FOOL PLATE SPECIAL
An Investment Opinion
Yahoo! Makes Q3 Noise Dave Marino-Nachison (TMF Braden)
October 7, 1999
Shares of portal giant Yahoo! (Nasdaq: YHOO) leapt out of the starting box this morning after the company reported impressive third-quarter earnings last night.
The numbers were of the massive sort expected from Rule Makers, an exclusive Foolish club to which Yahoo! belongs. Here's a quick rundown of a few meaningful figures of various stripe: Revenues were up 134% to $155.1 million, gross profits expanded to 84.7% from 80.9%, and net income was $0.14 per share, up from $0.02 a year ago and handily beating Wall Street's $0.09 consensus estimate. A gaggle of brokerages upgraded the stock this morning.
On the balance sheet side, Yahoo! has $791 million in cash -- up from $638 million at the end of Q2 -- and no debt. (There's an awful lot of data in the company's press release, so it's probably not a bad idea to click here and check it out in full.)

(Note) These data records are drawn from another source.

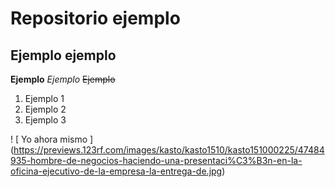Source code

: # Repositorio ejemplo
## Ejemplo ejemplo

**Ejemplo** *Ejemplo* ~~Ejemplo~~

 1. Ejemplo 1
 2. Ejemplo 2
 3. Ejemplo 3

! [ Yo ahora mismo ] (https://previews.123rf.com/images/kasto/kasto1510/kasto151000225/47484935-hombre-de-negocios-haciendo-una-presentaci%C3%B3n-en-la-oficina-ejecutivo-de-la-empresa-la-entrega-de.jpg)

When a company reports numbers like those, its executives just love those conference calls -- and you could almost hear a flush of arrogance as CFO Gary Valenzuela ran down the company's financial results, pronouncing "analysts' estimates" like he was spitting snake poison into the dirt.
With a blowout quarter hanging like a Colt pistol at his side, Chairman and CEO Tim Koogle was free to pontificate rather than dissect the nitty-gritty of his company's last three months. In so doing, he probably thrilled Tom Gardner's Rule Maker team by making sure investors fully understood his company's dedication to the continued domination of its slice of the world.
"You can rest assured that we are as paranoid and as focused as ever on extending our franchise worldwide and as far as possible," Koogle said. "We'll be relentless in serving our customers extremely well and taking as large a share of the market as possible."
The key for companies like Yahoo! -- the Internet's top website in terms of unique visitors for August, according to Media Metrix -- is to broaden service offerings, increase accessibility, and deepen the amount of information in every category, all the while increasing brand awareness. Koogle wants his company to be everything to everyone on the Web, and as impossible as that may seem, no company is closer.
Koogle laid out six trends he believes will shape the evolution of the Web: a rapidly growing world market in terms of both users and spending; increased growth in available bandwidth and access; a trend toward multi-device and multi-network access; the rapid adaptation of Web-based enabled commerce worldwide; continued growth in integrated communications services; and a transition from distributed application software products to services.
"Yahoo! has strong positions in all these areas," Koogle said, "and it is our full intention to aggressively extend those positions."
It's international expansion that Koogle appeared most concerned with in last night's call, as he believes that for all of the untapped opportunity lingering in the U.S. there is even more overseas where the infrastructure and brands are less developed by comparison.
And although "international markets" sometimes seems like the latest 'Net buzzword meant to stir enthusiasm about potential growth, Yahoo! appears willing to spend to land foreign market access. In Q3, operating margins suffered when compared to last year's in part because of international efforts and the beefing-up of sales staff, according to the company.
"I think that all of you are beginning to see the power that a big brand, a truly direct global presence, and an integrated media, communication, and commerce platform can deliver," Koogle said. "The global service we have created... creates a business with inherent self-reinforcing scale and from which truly superior financial results can be derived if properly managed."
Judging not only by past results but by the company's apparent positioning and aggression, it would seem Yahoo! is on its way to delivering more results like the ones it turned in last night.